EUROPA (1600
a 1800). Continuação.
Probabilidade, na definição de Locke, é a manifestação do acordo com base em provas
falíveis. [A afirmação de um físico nuclear de que a estrutura final da matéria
é um filamento vibratório (corda vibrátil) pode ser aceita como correta por um
leigo, firme na autoridade do cientista. O leigo crê nessa probabilidade do
acerto do estudo e da reflexão do cientista]. A probabilidade supre a falta de
um conhecimento certo. Repousa na crença, no assentimento ou opinião, nomes que
se dá a esse tipo de acolhimento que a mente dá às proposições. A probabilidade convence quando em
conformidade com nossa própria experiência ou com o testemunho da experiência
alheia. Todos os acordos a favor ou contra devem ser examinados, até chegar-se
ao julgamento. [Isto ocorre no processo judicial. Exame das provas favoráveis e
contrárias às teses dos litigantes]. A adesão dos homens aos seus julgamentos
pretéritos sobre cujo acerto eles não colocam dúvida contribui para a probabilidade
daquilo que no presente lhes é apresentado em conformidade. [Os precedentes
judiciais (jurisprudência) tornam provável o resultado da demanda em julgamento
e orientam os atores do drama judicial]. Isto pode gerar erro e teimosia quando
os julgamentos pretéritos foram elaborados sem as cautelas devidas. Inevitável
que muitos tenham opiniões sem provas das suas verdades. Como dificilmente
encontramos um juiz imparcial para ditar a melhor opinião, o caminho mais
sensato é o da mútua tolerância.
Locke divide a idéia de probabilidade em graus conforme o seu
poder de convencimento. O primeiro grau consiste no consenso geral de
todos os homens, em todas as épocas, na medida em que isto pode ser conhecido.

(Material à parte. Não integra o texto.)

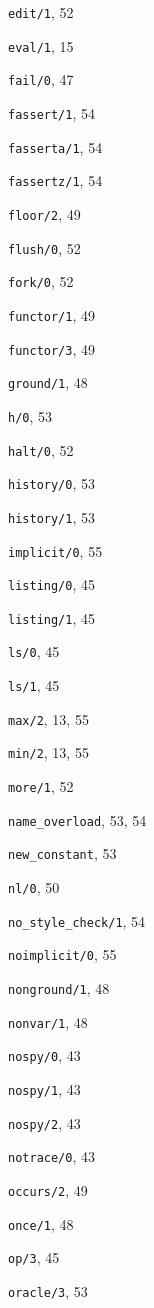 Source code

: \begin{theindex}
  \item {\tt edit/1}, 52
  \item {\tt eval/1}, 15
  \item {\tt fail/0}, 47
  \item {\tt fassert/1}, 54
  \item {\tt fasserta/1}, 54
  \item {\tt fassertz/1}, 54
  \item {\tt floor/2}, 49
  \item {\tt flush/0}, 52
  \item {\tt fork/0}, 52
  \item {\tt functor/1}, 49
  \item {\tt functor/3}, 49
  \item {\tt ground/1}, 48
  \item {\tt h/0}, 53
  \item {\tt halt/0}, 52
  \item {\tt history/0}, 53
  \item {\tt history/1}, 53
  \item {\tt implicit/0}, 55
  \item {\tt listing/0}, 45
  \item {\tt listing/1}, 45
  \item {\tt ls/0}, 45
  \item {\tt ls/1}, 45
  \item {\tt max/2}, 13, 55
  \item {\tt min/2}, 13, 55
  \item {\tt more/1}, 52
  \item {\tt name\_overload}, 53, 54
  \item {\tt new\_constant}, 53
  \item {\tt nl/0}, 50
  \item {\tt no\_style\_check/1}, 54
  \item {\tt noimplicit/0}, 55
  \item {\tt nonground/1}, 48
  \item {\tt nonvar/1}, 48
  \item {\tt nospy/0}, 43
  \item {\tt nospy/1}, 43
  \item {\tt nospy/2}, 43
  \item {\tt notrace/0}, 43
  \item {\tt occurs/2}, 49
  \item {\tt once/1}, 48
  \item {\tt op/3}, 45
  \item {\tt oracle/3}, 53

\end{theindex}
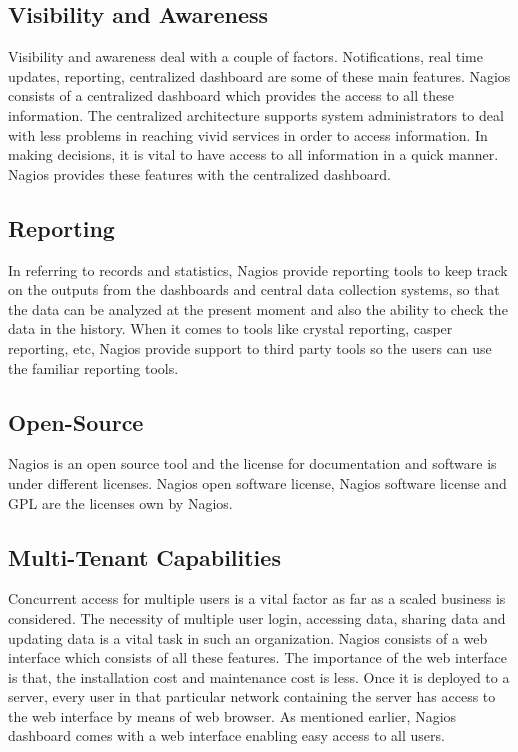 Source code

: \documentclass[9pt,twocolumn,twoside]{styles/osajnl}
\begin{document}
\subsection{Visibility and Awareness}

Visibility and awareness deal with a couple of factors. Notifications,
real time updates, reporting, centralized dashboard are some of these
main features. Nagios consists of a centralized dashboard which
provides the access to all these information. The centralized
architecture supports system administrators to deal with less problems
in reaching vivid services in order to access information. In making
decisions, it is vital to have access to all information in a quick
manner.  Nagios provides these features with the centralized
dashboard.

\subsection{Reporting}

In referring to records and statistics, Nagios provide reporting tools
to keep track on the outputs from the dashboards and central
data collection systems, so that the data can be analyzed at the
present moment and also the ability to check the data in the history.
When it comes to tools like crystal reporting, casper
reporting, etc, Nagios provide support to third party tools so the
users can use the familiar reporting tools.

\subsection{Open-Source}

Nagios is an open source tool and the license for documentation and software
is under different licenses. Nagios open software license, Nagios software
license and GPL are the licenses own by Nagios. 

\subsection{Multi-Tenant Capabilities}

Concurrent access for multiple users is a vital factor as far as
a scaled business is considered. The necessity of multiple user login,
accessing data, sharing data and updating data is a vital task in such
an organization. Nagios consists of a web interface which consists of
all these features. The importance of the web interface is that,
the installation cost and maintenance cost is less. Once it is deployed
to a server, every user in that particular network containing the server
has access to the web interface by means of web browser. As mentioned earlier,
Nagios dashboard comes with a web interface enabling easy access to all users.
\end{document}
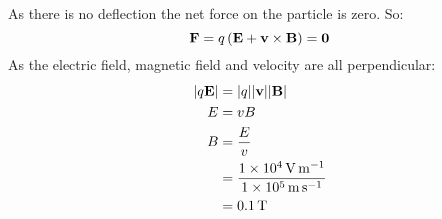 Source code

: As there is no deflection the net force on the particle is zero. So:
\begin{equation*}
    \mathbf{F} = q \del{\mathbf{E} + \mathbf{v} \times \mathbf{B}} = \mathbf{0}
\end{equation*}
As the electric field, magnetic field and velocity are all perpendicular:
\begin{align*}
    \abs{q \mathbf{E}} & = \abs{q} \abs{\mathbf{v}} \abs{\mathbf{B}}\\
    E & = vB\\
    B & = \frac{E}{v}\\
    & = \frac{\SI{1e4}{\volt\metre\tothe{-1}}}{\SI{1e5}{\metre\second\tothe{-1}}}\\
    & = \SI{0.1}{\tesla}
\end{align*}
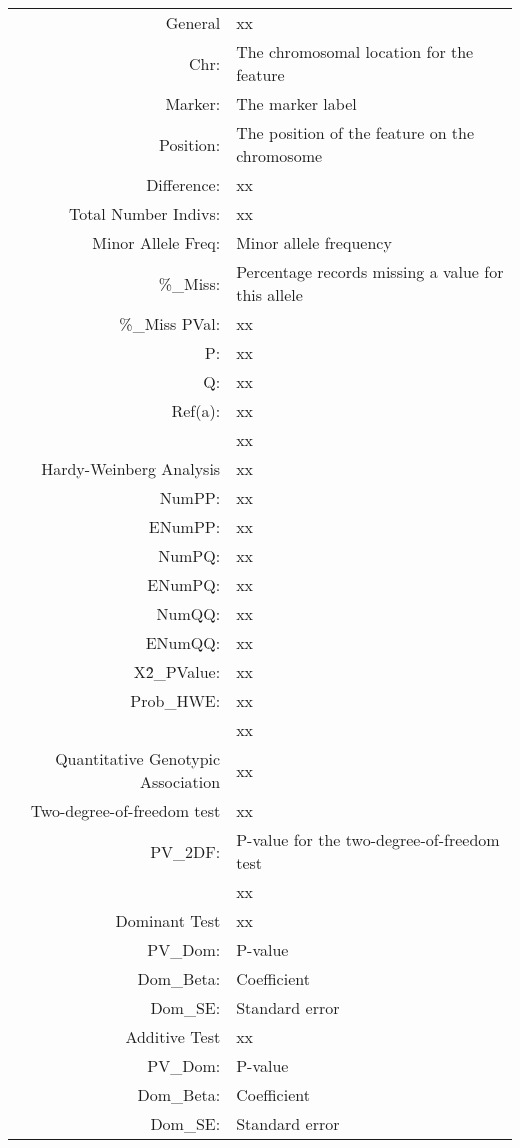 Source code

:\vspace{1em}
\begin{supertabular}{r p{5in}}
  General & xx ~ \\
    Chr: & The chromosomal location for the feature \\
    Marker: & The marker label \\
    Position: & The position of the feature on the chromosome \\
    Difference: & xx \\
    Total Number Indivs: & xx \\
    Minor Allele Freq: & Minor allele frequency\\
    \%{}\_Miss: & Percentage records missing a value for this allele\\
    \%{}\_Miss PVal: & xx \\
    P: & xx \\
    Q: & xx \\
    Ref(a): & xx \\
    ~ & xx ~\\[1em]
  Hardy-Weinberg Analysis & xx ~ \\
    NumPP: & xx    \\
    ENumPP: & xx    \\
    NumPQ: & xx    \\
    ENumPQ: & xx    \\
    NumQQ: & xx    \\
    ENumQQ: & xx    \\
    X\^2\_PValue: & xx    \\
    Prob\_HWE: & xx     \\
    ~ & xx ~ \\
  Quantitative Genotypic Association & xx \\
          Two-degree-of-freedom test & xx \\
   PV\_2DF: & P-value for the two-degree-of-freedom test \\
   ~ & xx ~ \\[1em]
  Dominant Test & xx ~ \\
      PV\_Dom: & P-value \\
      Dom\_Beta: & Coefficient \\
      Dom\_SE: & Standard error \\[1em]

   Additive Test & xx ~ \\
      PV\_Dom: & P-value \\
      Dom\_Beta: & Coefficient \\
      Dom\_SE: & Standard error \\[1em]


\end{supertabular}
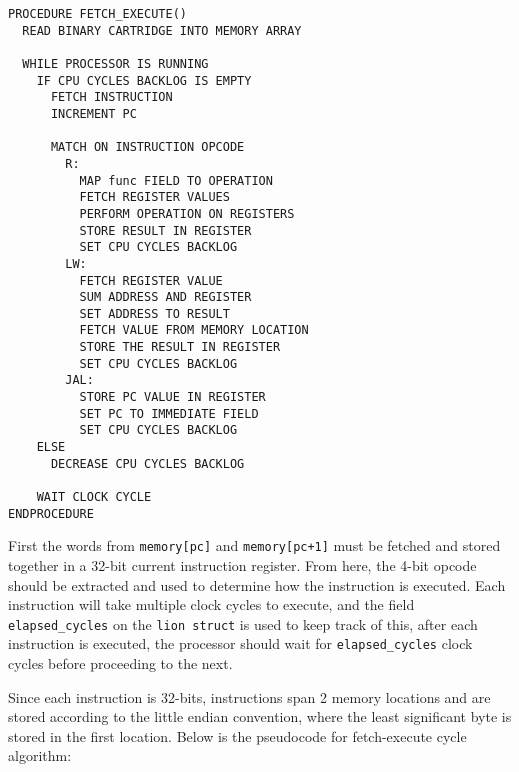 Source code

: \begin{lstlisting}
PROCEDURE FETCH_EXECUTE()
  READ BINARY CARTRIDGE INTO MEMORY ARRAY

  WHILE PROCESSOR IS RUNNING
    IF CPU CYCLES BACKLOG IS EMPTY
      FETCH INSTRUCTION 
      INCREMENT PC

      MATCH ON INSTRUCTION OPCODE 
        R: 
          MAP func FIELD TO OPERATION 
          FETCH REGISTER VALUES 
          PERFORM OPERATION ON REGISTERS 
          STORE RESULT IN REGISTER 
          SET CPU CYCLES BACKLOG 
        LW:
          FETCH REGISTER VALUE
          SUM ADDRESS AND REGISTER
          SET ADDRESS TO RESULT
          FETCH VALUE FROM MEMORY LOCATION
          STORE THE RESULT IN REGISTER
          SET CPU CYCLES BACKLOG
        JAL:
          STORE PC VALUE IN REGISTER
          SET PC TO IMMEDIATE FIELD
          SET CPU CYCLES BACKLOG
    ELSE 
      DECREASE CPU CYCLES BACKLOG

    WAIT CLOCK CYCLE
ENDPROCEDURE
\end{lstlisting}

First the words from \texttt{memory[pc]} and \texttt{memory[pc+1]} must be fetched and stored together in a 32-bit current instruction register. From here, the 4-bit opcode should be extracted and used to determine how the instruction is executed. Each instruction will take multiple clock cycles to execute, and the field \texttt{elapsed\_cycles} on the \texttt{lion struct} is used to keep track of this, after each instruction is executed, the processor should wait for \texttt{elapsed\_cycles} clock cycles before proceeding to the next. 

Since each instruction is 32-bits, instructions span 2 memory locations and are stored according to the little endian convention, where the least significant byte is stored in the first location. Below is the pseudocode for fetch-execute cycle algorithm: 

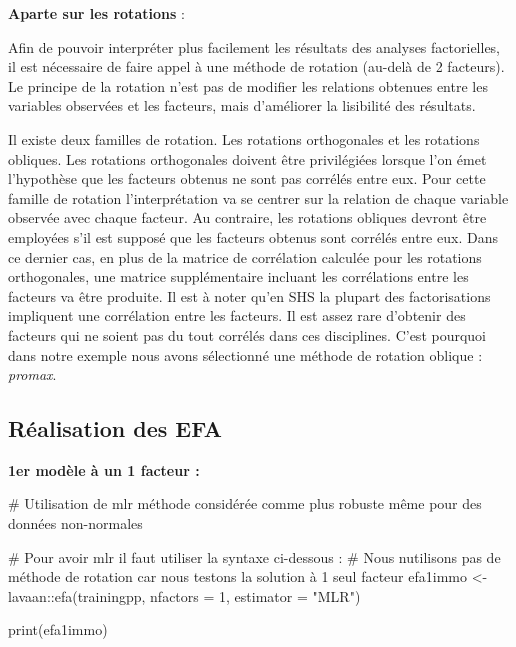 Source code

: \documentclass[
  french,
  11pt,
  a4paper,
]{article}
\newenvironment{Shaded}{}{}
\newcommand{\AttributeTok}[1]{\textcolor[rgb]{0.84,0.23,0.29}{#1}}
\newcommand{\CommentTok}[1]{\textcolor[rgb]{0.42,0.45,0.49}{#1}}
\newcommand{\DecValTok}[1]{\textcolor[rgb]{0.00,0.36,0.77}{#1}}
\newcommand{\FunctionTok}[1]{\textcolor[rgb]{0.44,0.26,0.76}{#1}}
\newcommand{\NormalTok}[1]{\textcolor[rgb]{0.14,0.16,0.18}{#1}}
\newcommand{\OtherTok}[1]{\textcolor[rgb]{0.44,0.26,0.76}{#1}}
\newcommand{\SpecialCharTok}[1]{\textcolor[rgb]{0.00,0.36,0.77}{#1}}
\newcommand{\StringTok}[1]{\textcolor[rgb]{0.01,0.18,0.38}{#1}}
\begin{document}
\begin{tcolorbox}[enhanced jigsaw, arc=.35mm, bottomrule=.15mm, bottomtitle=1mm, breakable, colback=white, colbacktitle=quarto-callout-note-color!10!white, colframe=quarto-callout-note-color-frame, coltitle=black, left=2mm, leftrule=.75mm, opacityback=0, opacitybacktitle=0.6, rightrule=.15mm, title=\textcolor{quarto-callout-note-color}{\faInfo}\hspace{0.5em}{Note}, titlerule=0mm, toprule=.15mm, toptitle=1mm]

\textbf{Aparte sur les rotations} :

Afin de pouvoir interpréter plus facilement les résultats des analyses
factorielles, il est nécessaire de faire appel à une méthode de rotation
(au-delà de 2 facteurs). Le principe de la rotation n'est pas de
modifier les relations obtenues entre les variables observées et les
facteurs, mais d'améliorer la lisibilité des résultats.

Il existe deux familles de rotation. Les rotations orthogonales et les
rotations obliques. Les rotations orthogonales doivent être privilégiées
lorsque l'on émet l'hypothèse que les facteurs obtenus ne sont pas
corrélés entre eux. Pour cette famille de rotation l'interprétation va
se centrer sur la relation de chaque variable observée avec chaque
facteur. Au contraire, les rotations obliques devront être employées
s'il est supposé que les facteurs obtenus sont corrélés entre eux. Dans
ce dernier cas, en plus de la matrice de corrélation calculée pour les
rotations orthogonales, une matrice supplémentaire incluant les
corrélations entre les facteurs va être produite. Il est à noter qu'en
SHS la plupart des factorisations impliquent une corrélation entre les
facteurs. Il est assez rare d'obtenir des facteurs qui ne soient pas du
tout corrélés dans ces disciplines. C'est pourquoi dans notre exemple
nous avons sélectionné une méthode de rotation oblique : \emph{promax}.

\end{tcolorbox}

\subsection{Réalisation des EFA}\label{ruxe9alisation-des-efa}

\textbf{1er modèle à un 1 facteur :}

\begin{Shaded}
\begin{Highlighting}[]
\CommentTok{\# Utilisation de mlr méthode considérée comme plus robuste même pour des données non{-}normales}

\CommentTok{\# Pour avoir mlr il faut utiliser la syntaxe ci{-}dessous :}
\CommentTok{\# Nous n\textquotesingle{}utilisons pas de méthode de rotation car nous testons la solution à 1 seul facteur}
\NormalTok{efa1immo }\OtherTok{\textless{}{-}}\NormalTok{ lavaan}\SpecialCharTok{::}\FunctionTok{efa}\NormalTok{(trainingpp, }\AttributeTok{nfactors =} \DecValTok{1}\NormalTok{, }\AttributeTok{estimator =} \StringTok{"MLR"}\NormalTok{)}

\FunctionTok{print}\NormalTok{(efa1immo)}
\end{Highlighting}
\end{Shaded}
\end{document}
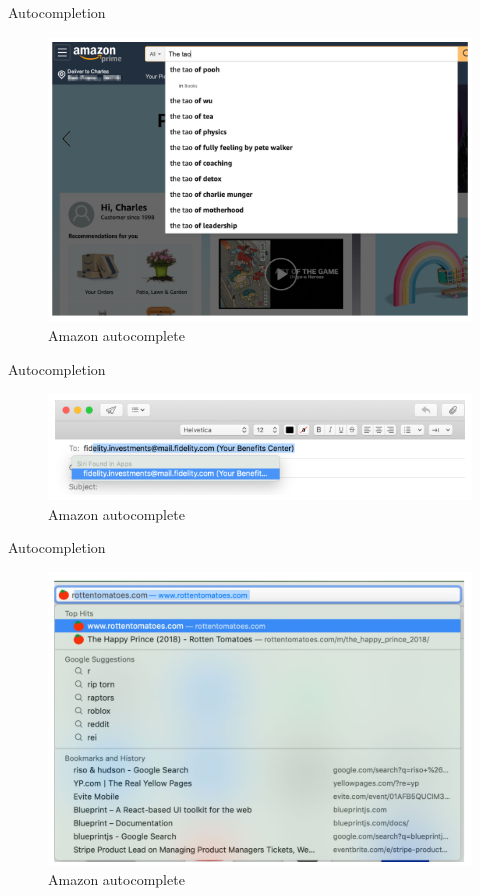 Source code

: \documentclass{beamer}
\begin{document}
\begin{frame}[t]{Autocompletion}
	\begin{figure}[h]
		\centering
		\includegraphics[scale=0.6]{images/lec08-pic50.png}
		\caption{Amazon autocomplete}
	\end{figure}
\end{frame}

\begin{frame}[t]{Autocompletion}
	\begin{figure}[h]
		\centering
		\includegraphics[scale=0.6]{images/lec08-pic51.png}
		\caption{Amazon autocomplete}
	\end{figure}
\end{frame}

\begin{frame}[t]{Autocompletion}
	\begin{figure}[h]
		\centering
		\includegraphics[scale=0.6]{images/lec08-pic52.png}
		\caption{Amazon autocomplete}
	\end{figure}
\end{frame}
\end{document}
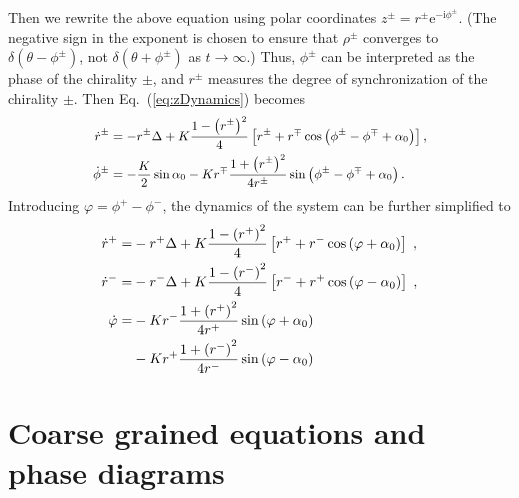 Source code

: \documentclass{article}
\begin{document}
Then we rewrite the above equation using polar coordinates $z^{\pm}=r^{\pm}\mathrm{e}^{-\mathrm{i}\phi ^{\pm}}$. (The negative sign in the exponent is chosen to ensure that $\rho^{\pm}$ converges to $\delta\left(\theta-\phi^{\pm}\right)$, not $\delta\left(\theta+\phi^{\pm}\right)$ as $t\rightarrow\infty$.) Thus, $\phi^{\pm}$ can be interpreted as the phase of the chirality $\pm$, and $r^{\pm}$ measures the degree of synchronization of the chirality $\pm$. 
Then Eq.~(\ref{eq:zDynamics}) becomes
\begin{subequations}
    \small
    \begin{align}
        \dot{r}^{\pm}&=-r^{\pm}\Delta +K\frac{1 -\left( r^{\pm} \right) ^2}{4}\left[ r^{\pm}+r^{\mp}\cos \left( \phi ^{\pm}-\phi ^{\mp}+\alpha _0 \right) \right] ,\\
        \dot{\phi}^{\pm}&=-\frac{K}{2}\sin \alpha _0-Kr^{\mp}\frac{1+\left( r^{\pm} \right) ^2}{4r^{\pm}}\sin \left( \phi ^{\pm}-\phi ^{\mp}+\alpha _0 \right) .
    \end{align}
\end{subequations}
Introducing $\varphi=\phi^+-\phi^-$, the dynamics of the system can be further simplified to
\begin{subequations}
    \begin{align}
        \dot{r}^+=&-r^+\Delta +K\frac{1-\left( r^+ \right) ^2}{4}\left[ r^++r^-\cos \left( \varphi +\alpha _0 \right) \right] \;,\\
        \dot{r}^-=&-r^-\Delta +K\frac{1-\left( r^- \right) ^2}{4}\left[ r^-+r^+\cos \left( \varphi -\alpha _0 \right) \right] \;,\\
        \dot{\varphi}=&-Kr^-\frac{1+\left( r^+ \right) ^2}{4r^+}\sin \left( \varphi +\alpha _0 \right)\notag\\
        &-Kr^+\frac{1+\left( r^- \right) ^2}{4r^-}\sin \left( \varphi -\alpha _0 \right)
    \end{align}
\end{subequations}

\color{black}

\section{\label{sec:analysis}Coarse grained equations and phase diagrams}
\end{document}
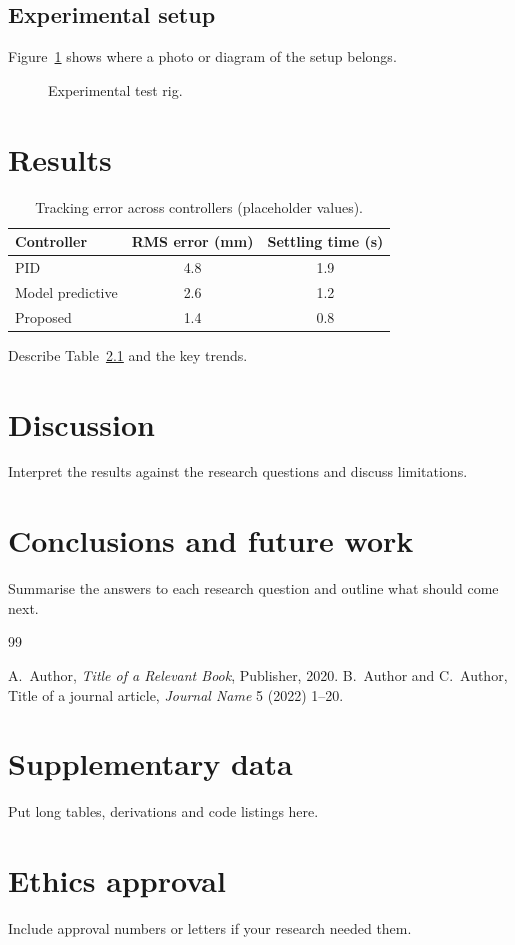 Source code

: \documentclass[12pt,a4paper,oneside]{report}
\begin{document}
\section{Experimental setup}
Figure~\ref{fig:setup} shows where a photo or diagram of the setup belongs.
\begin{figure}[ht]
  \centering
  \caption{Experimental test rig.}
  \label{fig:setup}
\end{figure}

\chapter{Results}
\label{ch:results}
\begin{table}[ht]
  \centering
  \caption{Tracking error across controllers (placeholder values).}
  \label{tab:error}
  \begin{tabular}{lcc}
    \toprule
    Controller & RMS error (mm) & Settling time (s) \\
    \midrule
    PID & 4.8 & 1.9 \\
    Model predictive & 2.6 & 1.2 \\
    Proposed & 1.4 & 0.8 \\
    \bottomrule
  \end{tabular}
\end{table}
Describe Table~\ref{tab:error} and the key trends.

\chapter{Discussion}
Interpret the results against the research questions and discuss limitations.

\chapter{Conclusions and future work}
Summarise the answers to each research question and outline what should come next.

\begin{thebibliography}{99}
 A.~Author, \emph{Title of a Relevant Book}, Publisher, 2020.
 B.~Author and C.~Author, Title of a journal article, \emph{Journal Name} 5 (2022) 1--20.
\end{thebibliography}

\begin{appendices}
\chapter{Supplementary data}
Put long tables, derivations and code listings here.
\chapter{Ethics approval}
Include approval numbers or letters if your research needed them.
\end{appendices}
\end{document}
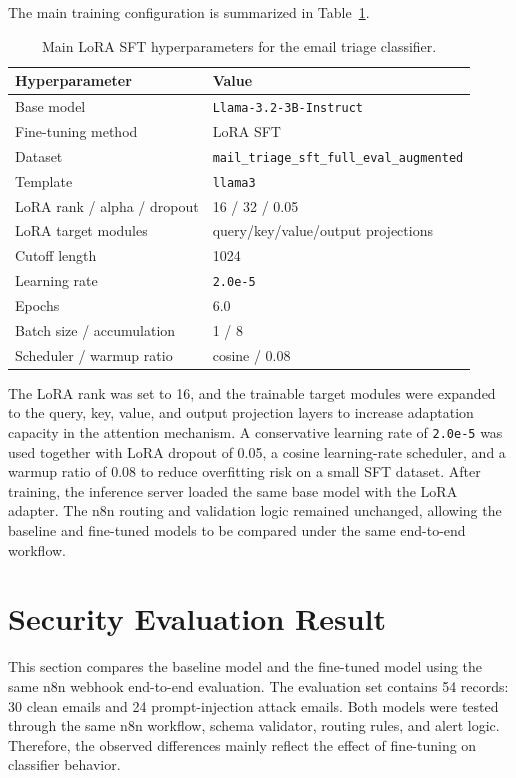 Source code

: \documentclass[11pt,a4paper]{article}
\begin{document}
The main training configuration is summarized in
Table~\ref{tab:finetune-config}.

\begin{table}[H]
  \centering
  \begin{tabular}{ll}
    \toprule
    Hyperparameter & Value \\
    \midrule
    Base model & \texttt{Llama-3.2-3B-Instruct} \\
    Fine-tuning method & LoRA SFT \\
    Dataset & \texttt{mail\_triage\_sft\_full\_eval\_augmented} \\
    Template & \texttt{llama3} \\
    LoRA rank / alpha / dropout & 16 / 32 / 0.05 \\
    LoRA target modules & query/key/value/output projections \\
    Cutoff length & 1024 \\
    Learning rate & \texttt{2.0e-5} \\
    Epochs & 6.0 \\
    Batch size / accumulation & 1 / 8 \\
    Scheduler / warmup ratio & cosine / 0.08 \\
    \bottomrule
  \end{tabular}
  \caption{Main LoRA SFT hyperparameters for the email triage classifier.}
  \label{tab:finetune-config}
\end{table}

The LoRA rank was set to 16, and the trainable target modules were expanded to
the query, key, value, and output projection layers to increase adaptation
capacity in the attention mechanism. A conservative learning rate of
\texttt{2.0e-5} was used together with LoRA dropout of 0.05, a cosine
learning-rate scheduler, and a warmup ratio of 0.08 to reduce overfitting risk
on a small SFT dataset.
After training, the inference server loaded the same base model with the LoRA
adapter. The n8n routing and validation logic remained unchanged, allowing the
baseline and fine-tuned models to be compared under the same end-to-end
workflow.

\section{Security Evaluation Result}
\label{sec:eval}

This section compares the baseline model and the fine-tuned model using the
same n8n webhook end-to-end evaluation. The evaluation set contains 54 records:
30 clean emails and 24 prompt-injection attack emails. Both models were tested
through the same n8n workflow, schema validator, routing rules, and alert logic.
Therefore, the observed differences mainly reflect the effect of fine-tuning on
classifier behavior.
\end{document}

As probabilidades derivadas da natureza das coisas, cuja regularidade das
causas e dos efeitos por todos é percebida, aproximam-se muito da certeza e
geram um grau de segurança em nossas convicções. O segundo grau consiste
na confiança fundada no testemunho inquestionável ou em nossa própria
experiência. A história relata fatos de cuja existência nós não duvidamos
porque confiamos no trabalho do historiador. Posso confiar nos fatos narrados
sobre o egoísmo, a crueldade e a estupidez dos seres humanos, quando a minha
experiência própria pode atestá-los ou verificá-los. O terceiro grau consiste no justo testemunho, como o
dos fatos históricos pelos historiadores e documentos, ou da natureza das
coisas indiferentes, como de um pássaro voar deste ou daquele modo. Os graus de
probabilidade modificam-se quando há o choque de testemunhos entre si ou com
outros tipos de provas. Nas coisas que os sentidos não podem descobrir, a
analogia é a grande regra da probabilidade. A analogia com base na gradação
inferior à condição humana pode ser aplicada à gradação superior estabelecendo
a provável existência de “categorias de seres inteligentes excedendo-nos em
graus variados de perfeição, subindo na direção da infinita percepção do
criador, por suaves passos e diferença, cada um não se encontrando a grande
distância do outro que lhe é próximo” (hierarquia cósmica).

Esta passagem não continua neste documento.